Carlyle, Thomas: Early Life and Works

Early Life and Works

Carlyle studied (1809–14) at the Univ. of Edinburgh, intending to enter the ministry, but left when his doubts became too strong. He taught mathematics before returning to Edinburgh in 1818 to study law. However, law gave way to reading in German literature. He was strongly influenced by Goethe and the transcendental philosophers and wrote several works interpreting German romantic thought, including a Life of Schiller (1825) and a translation (1824) of Goethe's Wilhelm Meister.

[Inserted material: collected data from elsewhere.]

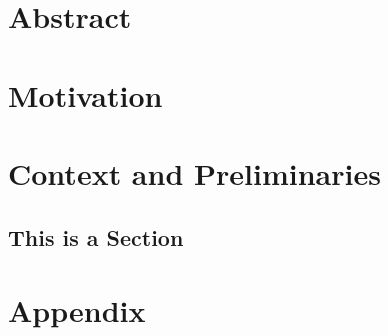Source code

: \documentclass[
	11pt, 
	a4paper, 
	twoside, 
	openright, 
	titlepage=firstiscover, 
	numbers=noenddot, 
	BCOR=12mm,
	headsepline,
	footsepline,
	toc=listof,
	toc=bibliography
	]{scrbook}
\begin{document}

	
	
	
	
\cleardoublepage
{}
	
	\chapter*{Abstract}
	\Blindtext[2][2]
	
	\tableofcontents

\cleardoublepage
{} 

	\chapter{Motivation}
	\Blindtext[2][2]
	
	\chapter{Context and Preliminaries}
	\Blindtext[2][2]\cite{al-kodmany_sentient_2012}
	\section{This is a Section}
	\Blindtext[2][2]
	
	
\cleardoublepage
{}
	
	\appendix
	
	\chapter{Appendix}
	\Blindtext[2][2]
	
	
	
	
	\renewcommand{\listtheoremname}{List of Definitions}
	\listoftheorems[ignoreall,show={definition}]
	\listoffigures
	\listoftables
	\renewcommand{\lstlistlistingname}{List of \lstlistingname s}
	\lstlistoflistings	
	\renewcommand{\listtheoremname}{List of Formulas}
	\listoftheorems[ignoreall,show={formula}]
	\printbibliography %
\end{document}
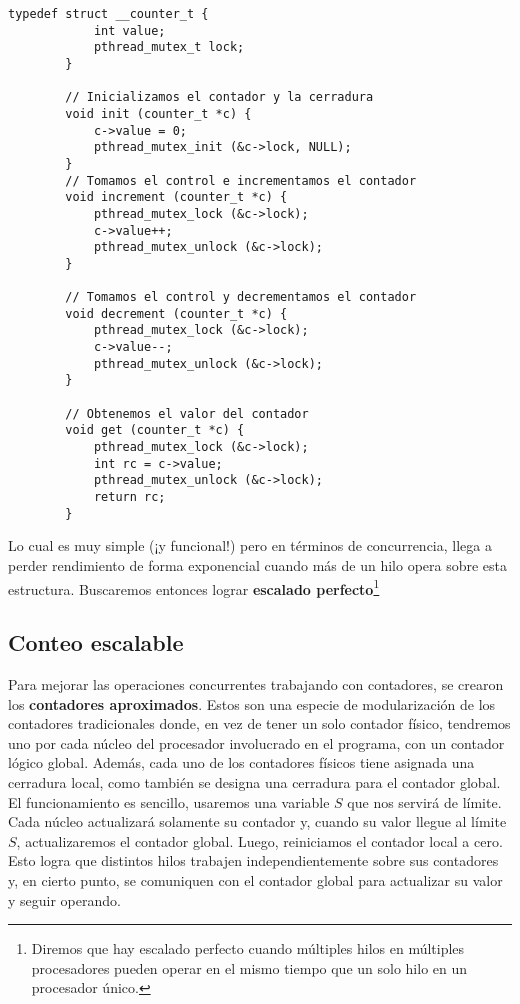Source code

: \documentclass{article}
\begin{document}
	\begin{lstlisting}[caption=Implementación de un contador básico]
		typedef struct __counter_t {
			int value;
			pthread_mutex_t lock;
		}
	
		// Inicializamos el contador y la cerradura
		void init (counter_t *c) {
			c->value = 0;
			pthread_mutex_init (&c->lock, NULL);
		}
		// Tomamos el control e incrementamos el contador
		void increment (counter_t *c) {
			pthread_mutex_lock (&c->lock);
			c->value++;
			pthread_mutex_unlock (&c->lock);
		}

		// Tomamos el control y decrementamos el contador
		void decrement (counter_t *c) {
			pthread_mutex_lock (&c->lock);
			c->value--;
			pthread_mutex_unlock (&c->lock);
		}

		// Obtenemos el valor del contador
		void get (counter_t *c) {
			pthread_mutex_lock (&c->lock);
			int rc = c->value;
			pthread_mutex_unlock (&c->lock);
			return rc;
		}
	\end{lstlisting}
	Lo cual es muy simple (¡y funcional!) pero en términos de concurrencia, llega a perder rendimiento de forma exponencial cuando más de un hilo opera sobre esta estructura. Buscaremos entonces lograr \textbf{escalado perfecto}\footnote{Diremos que hay escalado perfecto cuando múltiples hilos en múltiples procesadores pueden operar en el mismo tiempo que un solo hilo en un procesador único.}
	
	\subsection{Conteo escalable}
	Para mejorar las operaciones concurrentes trabajando con contadores, se crearon los \textbf{contadores aproximados}. Estos son una especie de modularización de los contadores tradicionales donde, en vez de tener un solo contador físico, tendremos uno por cada núcleo del procesador involucrado en el programa, con un contador lógico global. Además, cada uno de los contadores físicos tiene asignada una cerradura local, como también se designa una cerradura para el contador global. El funcionamiento es sencillo, usaremos una variable $S$ que nos servirá de límite. Cada núcleo actualizará solamente su contador y, cuando su valor llegue al límite $S$, actualizaremos el contador global. Luego, reiniciamos el contador local a cero. Esto logra que distintos hilos trabajen independientemente sobre sus contadores y, en cierto punto, se comuniquen con el contador global para actualizar su valor y seguir operando.
	
\end{document}
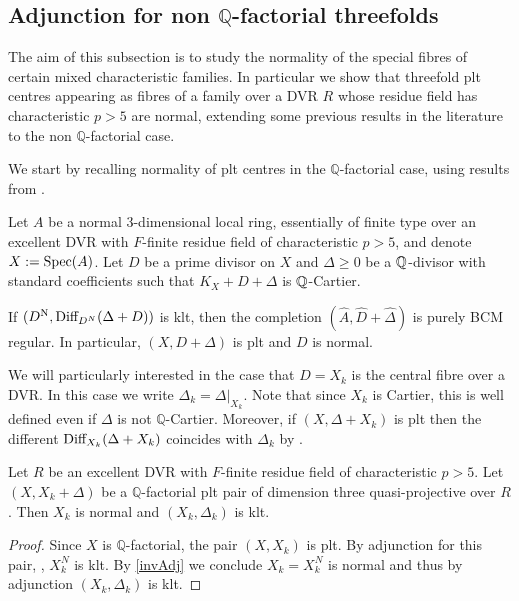 	\subsection{Adjunction for non $\mathbb{Q}$-factorial threefolds}
	The aim of this subsection is to study the normality of the special fibres of certain mixed characteristic families. In particular we show that threefold plt centres appearing as fibres of a family over a DVR $R$ whose residue field has characteristic $p>5$ are normal, extending some previous results in the literature to the non $\mathbb{Q}$-factorial case. 
	
	We start by recalling normality of plt centres in the $\mathbb{Q}$-factorial case, using results from \cite{ma2019analog}.
	\begin{theorem}{\cite[Theorem G]{ma2019analog}}\label{invAdj}
		Let $A$ be a normal 3-dimensional local ring, essentially of finite type over an excellent DVR with $F$-finite residue field of characteristic $p > 5$, and denote $X: = \operatorname{Spec} (A)$.
		Let $D$ be a prime divisor on $X$ and $\Delta \geq 0$ be a $\mathbb{Q}$-divisor with standard coefficients such that $K_X + D + \Delta$ is $\mathbb{Q}$-Cartier.  
		
		If $(D^{\mathrm{N}}, \textup{Diff}_{D^N}(\Delta+D))$ is klt, then the completion $(\widehat{A}, \widehat{D}+\widehat{\Delta})$ is purely BCM regular. In particular, $(X, D+\Delta)$ is plt and $D$ is normal.	
	\end{theorem}
	
	We will particularly interested in the case that $D=X_{k}$ is the central fibre over a DVR. 
	In this case we write $\Delta_{k}=\Delta|_{X_k}$. Note that since $X_{k}$ is Cartier, this is well defined even if $\Delta$ is not $\mathbb{Q}$-Cartier.
	Moreover, if $(X,\Delta+X_{k})$ is plt then the different $\textup{Diff}_{X_k}(\Delta+X_k)$ coincides with $\Delta_{k}$ by \cite[Proposition 4.5]{kk-singbook}.
	
	\begin{corollary}\label{normality}
		Let $R$ be an excellent DVR with $F$-finite residue field of characteristic $p>5$. Let $(X,X_{k}+\Delta)$ be a $\mathbb{Q}$-factorial plt pair of dimension three quasi-projective over $R$. 
		Then $X_{k}$ is normal and $(X_k, \Delta_k)$ is klt.
	\end{corollary}
	\begin{proof}
		Since $X$ is $\mathbb{Q}$-factorial, the pair $(X, X_k)$ is plt.
			By adjunction for this pair, \cite[Lemma 4.8]{kk-singbook}, $X^{N}_{k}$ is klt.  
		By \autoref{invAdj} we conclude $X_{k}=X^{N}_{k}$ is normal and thus by adjunction $(X_k, \Delta_k)$ is klt.
	\end{proof}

In 1826 he married Jane Baillie Welsh, an acidly witty, well-informed, generally disagreeable, but ambitious woman who did much to further his career. Their marriage, one of the most famous literary unions of the 19th cent. and one of the most unhappy, is meticulously documented in the more than 9,000 letters still extant that they wrote one another. The Carlyles moved to Jane's farm at Craigenputtock in 1828. There he wrote Sartor Resartus (published 1833–34 in Fraser's Magazine), in which he told his spiritual autobiography. He saw the material world as mere clothing for the spiritual one. The God of his beliefs was an immanent and friendly ruler of an orderly universe. In denying corporeal reality, Carlyle reflected his revulsion for the materialism of the age. In 1832 Ralph Waldo Emerson went to Craigenputtock and began a friendship with Carlyle that was continued in their famous correspondence.